Available records:

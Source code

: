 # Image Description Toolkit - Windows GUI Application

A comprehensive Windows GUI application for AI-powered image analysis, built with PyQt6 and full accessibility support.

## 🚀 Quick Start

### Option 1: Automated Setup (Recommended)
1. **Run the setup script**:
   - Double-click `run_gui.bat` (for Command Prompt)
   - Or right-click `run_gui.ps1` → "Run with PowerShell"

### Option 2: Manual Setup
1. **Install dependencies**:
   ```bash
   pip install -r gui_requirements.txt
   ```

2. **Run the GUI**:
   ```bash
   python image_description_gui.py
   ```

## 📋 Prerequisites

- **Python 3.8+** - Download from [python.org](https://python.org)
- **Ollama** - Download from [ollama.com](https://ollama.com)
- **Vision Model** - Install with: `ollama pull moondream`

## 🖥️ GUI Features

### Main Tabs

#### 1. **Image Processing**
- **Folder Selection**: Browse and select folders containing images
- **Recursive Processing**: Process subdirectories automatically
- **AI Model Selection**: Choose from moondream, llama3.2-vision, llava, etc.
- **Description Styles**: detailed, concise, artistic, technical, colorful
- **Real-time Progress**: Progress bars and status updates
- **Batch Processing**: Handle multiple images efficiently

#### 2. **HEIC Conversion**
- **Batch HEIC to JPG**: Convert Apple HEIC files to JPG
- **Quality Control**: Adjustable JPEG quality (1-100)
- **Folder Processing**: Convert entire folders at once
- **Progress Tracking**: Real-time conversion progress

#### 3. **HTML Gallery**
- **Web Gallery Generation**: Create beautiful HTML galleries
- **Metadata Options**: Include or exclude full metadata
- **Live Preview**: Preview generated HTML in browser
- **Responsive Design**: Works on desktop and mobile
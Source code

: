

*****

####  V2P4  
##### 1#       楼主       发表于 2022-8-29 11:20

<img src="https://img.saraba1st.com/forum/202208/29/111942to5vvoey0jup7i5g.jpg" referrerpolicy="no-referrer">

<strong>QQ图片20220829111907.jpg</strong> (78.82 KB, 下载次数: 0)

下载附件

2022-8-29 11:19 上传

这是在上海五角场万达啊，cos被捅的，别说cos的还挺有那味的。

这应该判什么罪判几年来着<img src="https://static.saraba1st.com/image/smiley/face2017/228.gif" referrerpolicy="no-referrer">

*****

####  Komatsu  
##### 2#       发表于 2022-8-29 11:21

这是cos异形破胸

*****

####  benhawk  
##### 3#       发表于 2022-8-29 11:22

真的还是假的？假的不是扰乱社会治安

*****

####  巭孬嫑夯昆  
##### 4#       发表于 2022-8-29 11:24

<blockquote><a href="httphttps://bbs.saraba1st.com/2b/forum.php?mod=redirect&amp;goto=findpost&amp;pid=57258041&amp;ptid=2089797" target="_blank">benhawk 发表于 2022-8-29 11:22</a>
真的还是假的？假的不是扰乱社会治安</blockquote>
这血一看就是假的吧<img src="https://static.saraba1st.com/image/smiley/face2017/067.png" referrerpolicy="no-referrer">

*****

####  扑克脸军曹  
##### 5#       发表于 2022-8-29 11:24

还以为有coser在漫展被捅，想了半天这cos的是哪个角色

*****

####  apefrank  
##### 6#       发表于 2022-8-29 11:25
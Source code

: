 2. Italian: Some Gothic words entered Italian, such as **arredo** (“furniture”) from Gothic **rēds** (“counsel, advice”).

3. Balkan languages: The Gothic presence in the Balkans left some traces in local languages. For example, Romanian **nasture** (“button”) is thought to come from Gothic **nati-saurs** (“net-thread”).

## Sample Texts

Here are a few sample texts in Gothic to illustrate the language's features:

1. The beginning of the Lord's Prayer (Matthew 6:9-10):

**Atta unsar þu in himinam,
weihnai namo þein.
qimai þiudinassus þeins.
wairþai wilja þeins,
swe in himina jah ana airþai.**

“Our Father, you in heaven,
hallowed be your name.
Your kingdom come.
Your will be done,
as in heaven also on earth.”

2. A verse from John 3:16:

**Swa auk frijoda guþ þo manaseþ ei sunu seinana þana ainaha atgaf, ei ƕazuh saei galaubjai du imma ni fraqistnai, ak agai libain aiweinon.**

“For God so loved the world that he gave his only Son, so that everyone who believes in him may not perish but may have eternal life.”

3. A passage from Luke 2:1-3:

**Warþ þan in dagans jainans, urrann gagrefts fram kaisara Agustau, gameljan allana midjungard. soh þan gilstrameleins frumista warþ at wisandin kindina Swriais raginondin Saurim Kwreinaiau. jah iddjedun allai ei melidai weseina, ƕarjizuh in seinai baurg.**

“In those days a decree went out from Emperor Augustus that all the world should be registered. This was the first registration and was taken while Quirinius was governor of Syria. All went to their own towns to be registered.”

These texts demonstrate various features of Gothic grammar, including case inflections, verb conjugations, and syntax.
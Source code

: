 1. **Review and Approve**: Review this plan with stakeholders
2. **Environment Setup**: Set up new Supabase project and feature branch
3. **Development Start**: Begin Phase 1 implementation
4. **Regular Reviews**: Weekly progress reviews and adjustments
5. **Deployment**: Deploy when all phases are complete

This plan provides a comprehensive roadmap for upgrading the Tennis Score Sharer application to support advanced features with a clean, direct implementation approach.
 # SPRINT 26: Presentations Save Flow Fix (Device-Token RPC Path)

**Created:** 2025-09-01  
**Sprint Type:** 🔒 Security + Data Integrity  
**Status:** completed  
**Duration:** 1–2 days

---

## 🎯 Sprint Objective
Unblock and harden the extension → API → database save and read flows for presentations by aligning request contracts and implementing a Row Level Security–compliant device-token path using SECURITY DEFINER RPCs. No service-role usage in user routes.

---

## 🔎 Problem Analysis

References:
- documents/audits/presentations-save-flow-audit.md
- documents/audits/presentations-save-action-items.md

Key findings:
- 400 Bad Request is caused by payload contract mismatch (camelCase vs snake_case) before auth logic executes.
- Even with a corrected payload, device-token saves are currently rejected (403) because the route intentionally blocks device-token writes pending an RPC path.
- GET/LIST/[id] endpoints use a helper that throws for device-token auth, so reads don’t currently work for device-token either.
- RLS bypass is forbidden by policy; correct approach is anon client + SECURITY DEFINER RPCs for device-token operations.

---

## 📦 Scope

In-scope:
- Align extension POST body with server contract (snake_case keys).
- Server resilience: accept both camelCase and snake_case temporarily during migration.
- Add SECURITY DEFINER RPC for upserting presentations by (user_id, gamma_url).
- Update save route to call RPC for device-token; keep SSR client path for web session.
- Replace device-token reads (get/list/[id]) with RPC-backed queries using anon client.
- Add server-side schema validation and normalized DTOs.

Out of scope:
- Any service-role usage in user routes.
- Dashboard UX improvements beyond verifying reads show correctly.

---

To do: Only lines of the material that contain the word "假的不是扰乱社会治安" belong in the answer; copy each one.

Response:
真的还是假的？假的不是扰乱社会治安
真的还是假的？假的不是扰乱社会治安</blockquote>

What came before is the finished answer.